Not intended as legal or tax advice.
Obtain professional advice before taking action on
this information.
A common
investment strategy to save for a child's
education is with a special account under the
"Uniform Gifts to Minors Act". It's a
custodial account where the parent or adult can
open an investment account for the minor child
until age 18 or 21 years old.
What
about saving for retirement? Less well
known is the "Guardian IRA."
It allows a minor child to have an IRA account
opened in their name by an adult guardian. A child
under the age of legal majority (age 18 in
California) who earns taxable income is
eligible to make an IRA contribution.
The maximum
contribution for a child is the same as that of a
regular IRA which is 100% of taxable earnings up
to a maximum of $2,000 per year. The Guardian IRA
can also be used for inherited IRA's and other
retirement plans. The guardian is responsible for
signing documents and investment directions.
The account
registration for a "Guardian IRA" looks
something like this.
ABC
Trust
FBO Johnny Doe Jr IRA
John Doe Sr. Guardian
Starting to save
for retirement as early as possible really pays
off in several ways. It is a great way for
parents to provide additional financial education
for their kids beyond just allowances and
piggy banks. Since kids with their first jobs have
a habit of spending everything and don't think
about retirement savings, just like some adults,
it will be up to the parents to encourage savings.

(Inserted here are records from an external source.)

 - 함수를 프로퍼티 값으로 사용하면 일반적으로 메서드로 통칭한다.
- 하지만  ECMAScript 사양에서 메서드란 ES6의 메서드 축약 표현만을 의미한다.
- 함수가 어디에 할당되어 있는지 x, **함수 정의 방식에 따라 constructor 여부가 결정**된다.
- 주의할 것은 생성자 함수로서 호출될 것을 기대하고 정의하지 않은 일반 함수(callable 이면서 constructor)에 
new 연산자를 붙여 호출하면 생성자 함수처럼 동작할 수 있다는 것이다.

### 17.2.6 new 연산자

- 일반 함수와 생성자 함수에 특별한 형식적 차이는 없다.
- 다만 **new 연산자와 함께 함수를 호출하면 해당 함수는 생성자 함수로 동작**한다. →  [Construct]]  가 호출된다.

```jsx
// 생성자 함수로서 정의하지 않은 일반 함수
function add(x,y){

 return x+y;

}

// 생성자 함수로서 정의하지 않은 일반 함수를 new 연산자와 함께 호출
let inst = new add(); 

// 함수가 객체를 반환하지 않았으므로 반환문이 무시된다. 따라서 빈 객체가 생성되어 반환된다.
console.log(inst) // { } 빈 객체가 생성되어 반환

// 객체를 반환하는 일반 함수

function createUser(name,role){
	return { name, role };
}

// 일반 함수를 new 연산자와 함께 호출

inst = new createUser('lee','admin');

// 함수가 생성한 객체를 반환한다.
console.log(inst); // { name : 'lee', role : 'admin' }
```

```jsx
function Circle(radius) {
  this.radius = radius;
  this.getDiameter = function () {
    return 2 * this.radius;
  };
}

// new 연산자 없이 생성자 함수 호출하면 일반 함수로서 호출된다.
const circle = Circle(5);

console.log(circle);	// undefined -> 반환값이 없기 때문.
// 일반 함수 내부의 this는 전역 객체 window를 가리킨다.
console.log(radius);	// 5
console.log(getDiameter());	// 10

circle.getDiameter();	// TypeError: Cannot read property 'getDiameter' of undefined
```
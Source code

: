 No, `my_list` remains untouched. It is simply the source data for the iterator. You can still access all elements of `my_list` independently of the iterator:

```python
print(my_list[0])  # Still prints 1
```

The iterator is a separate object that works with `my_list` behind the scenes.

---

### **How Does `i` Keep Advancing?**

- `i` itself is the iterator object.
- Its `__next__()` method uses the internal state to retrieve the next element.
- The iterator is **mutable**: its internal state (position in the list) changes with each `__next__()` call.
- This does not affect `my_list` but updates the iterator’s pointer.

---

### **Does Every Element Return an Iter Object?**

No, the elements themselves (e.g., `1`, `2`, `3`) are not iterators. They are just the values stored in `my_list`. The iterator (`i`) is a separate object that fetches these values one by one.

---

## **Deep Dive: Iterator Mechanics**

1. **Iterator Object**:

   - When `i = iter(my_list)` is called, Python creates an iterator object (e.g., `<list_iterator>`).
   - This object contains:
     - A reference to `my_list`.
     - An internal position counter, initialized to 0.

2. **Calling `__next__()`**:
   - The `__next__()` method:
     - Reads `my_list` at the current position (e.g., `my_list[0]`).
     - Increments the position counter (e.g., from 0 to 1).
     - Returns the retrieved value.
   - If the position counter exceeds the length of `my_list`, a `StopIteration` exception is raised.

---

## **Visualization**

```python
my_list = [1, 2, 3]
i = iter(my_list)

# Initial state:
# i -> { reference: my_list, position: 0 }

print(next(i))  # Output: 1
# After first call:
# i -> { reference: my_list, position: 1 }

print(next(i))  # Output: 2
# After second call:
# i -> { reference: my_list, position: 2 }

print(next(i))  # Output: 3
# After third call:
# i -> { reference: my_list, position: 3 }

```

A gift by the parents for part of the IRA
contribution may be needed. Remember the IRA
contribution must be based on the child's taxable
earnings.
It does
make a difference. A child who starts at
age 16 saving $1,000 annually in an IRA for 5
years to age 21 and then $2,000 per year until age
55 will have $90,000 more than someone who started
saving $2,000 annually beginning at age 21,
assuming an annual return of 8%.
The growth of the
original $5,000 investment ($1,000 for 5 years) to
$90,000 at age 55 is great, but the early
financial education by the parents that encouraged
a regular savings habit, may be even more
valuable.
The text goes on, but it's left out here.